Abstract
Programmed death-ligand 1 (PD-L1) is an immune checkpoint that is often activated in cancer and plays a pivotal role in the initiation and progression of cancer. However, the clinicopathologic significance and prognostic value of PD-L1 in pancreatic cancer (PC) remains controversial. In this study, we conducted a meta-analysis to retrospectively evaluate the relationship between PD-L1 and PC. PubMed and other databases were searched for the clinical studies published up to March 21, 2017, to be included in the meta-analysis. Hazard ratios and their 95% CIs were calculated. Risk ratios (RRs) were extracted to assess the correlations between the clinicopathologic parameters and PD-L1 expression. Ten studies including 1,058 patients were included in the meta-analysis. The pooled results indicated that positive PD-L1 expression was correlated with a poor overall survival outcome in PC patients (hazard ratio =1.76, 95% CI: 1.43–2.17, P<0.00001). Interestingly, high PD-L1 expression was correlated with poor pathologic differentiation (RR =1.57, 95% CI: 1.25–1.98, P=0.0001) and neural invasion (RR =1.30, 95% CI: 1.03–1.64, P=0.03). However, there were no significant correlations between PD-L1 expression and other clinicopathologic characteristics.
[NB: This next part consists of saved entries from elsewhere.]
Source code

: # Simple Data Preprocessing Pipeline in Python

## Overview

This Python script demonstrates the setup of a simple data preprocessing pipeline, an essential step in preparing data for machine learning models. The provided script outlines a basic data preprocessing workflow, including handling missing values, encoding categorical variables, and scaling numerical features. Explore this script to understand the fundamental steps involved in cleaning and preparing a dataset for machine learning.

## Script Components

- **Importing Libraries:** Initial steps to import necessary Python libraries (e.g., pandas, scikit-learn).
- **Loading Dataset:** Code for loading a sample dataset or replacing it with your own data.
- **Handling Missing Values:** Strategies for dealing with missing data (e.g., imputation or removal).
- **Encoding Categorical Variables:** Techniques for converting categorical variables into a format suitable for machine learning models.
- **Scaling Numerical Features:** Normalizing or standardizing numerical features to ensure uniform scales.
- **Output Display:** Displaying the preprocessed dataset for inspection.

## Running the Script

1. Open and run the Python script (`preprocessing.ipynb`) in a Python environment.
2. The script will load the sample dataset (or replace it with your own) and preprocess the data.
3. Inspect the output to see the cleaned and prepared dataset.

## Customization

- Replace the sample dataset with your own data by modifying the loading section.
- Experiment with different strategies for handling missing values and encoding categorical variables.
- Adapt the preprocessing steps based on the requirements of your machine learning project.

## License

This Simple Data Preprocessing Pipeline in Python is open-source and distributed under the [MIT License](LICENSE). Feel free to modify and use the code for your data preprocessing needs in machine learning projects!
In summary, our meta-analysis implied that PD-L1 could serve as a negative predictor for the overall survival of PC patients, and high expression of PD-L1 was correlated with poor differentiation and neural invasion, indicating that anti-PD-L1 treatments should be evaluated in PC patients, especially in those who exhibit these two characteristics.
Keywords: pancreatic cancer, programmed death-ligand 1, prognosis, clinicopathologic characteristics, meta-analysis, immune checkpoint
Introduction
Pancreatic cancer (PC) is a lethal malignancy with an overall 5-year relative survival rate of 5%.1 In 2015, an estimated 90,100 new patients were diagnosed with PC in China, with an estimated 79,400 deaths occurring as a result of delayed diagnosis and treatment resistance.2 At the time of clinical diagnosis, most cancers are either locally advanced or metastatic, and surgical resection is very difficult.3 In addition, PC is resistant to radiotherapy and chemotherapy.4 One of the reasons that the PC responds poorly to treatment is due to its ability to evade host immune surveillance.5 Emerging evidence has shown that the coinhibitory receptors, such as programmed death 1 (PD-1), play a critical role in cancer immunoediting.6
Programmed death-ligand 1 (PD-L1 or B7-H1), the major ligand for PD-1, plays a crucial role in PD-1-dependent immune suppression, which is mediated by an antigen-specific T-cell response.7,8 PD-L1 is expressed on various tumor cells, including PC cells, and immune cells, including activated CD4+ and CD8+ T cells, dendritic cells, macrophages, and regulatory T cells.9–12 PD-L1 is not highly expressed in normal tissues; however, PD-L1 is upregulated in many tumors to attenuate the antitumor immune response via downregulating antitumor T-cell activity or suppressing apoptosis.13
Accumulating studies related to tumoral PD-L1 have been performed on malignancies, such as esophageal, liver, colorectal, breast, lung, glioblastoma, and blood cancers.14–18 However, the prognostic role of PD-L1 is still debated. Overexpression of PD-L1 indicates a poor outcome in gastric cancer and non-small-cell lung cancer;19,20 in contrast, a better prognosis was observed in glioblastoma patients.18 The association between aberrant PD-L1 expression and PC survival has also been evaluated. Due to the relatively small sample sizes, it is necessary to evaluate the association between PD-L1 and the prognosis of PC patients using a meta-analysis of a large cohort of up-to-date reports. In this study, we aimed to conduct a meta-analysis to reveal the association between PC and the clinicopathologic significance and prognostic value of PD-L1.
Materials and methods
Literature search strategy
A literature search was performed up to March 21, 2017, for published articles using the electronic databases PubMed, Web of Science, Scopus, and the Cochrane Library. We also searched the Chinese databases of Wanfang Data, China National Knowledge Infrastructure (CNKI), and SinoMed. Searches were limited to human studies without language restriction. The following terms and their combinations were searched in the title/abstract field: “programmed cell death-ligand 1”, “PD-L1”, “CD274”, “B7-H1”, “pancreatic cancer”, and “pancreatic adenocarcinoma”. We also carried out manual searches of references cited in the retrieved articles and preceding reviews. In addition, we searched meeting abstracts and virtual presentations of the American Society of Clinical Oncology annual meetings and the European Society of Medical Oncology congresses from 2010 to 2017.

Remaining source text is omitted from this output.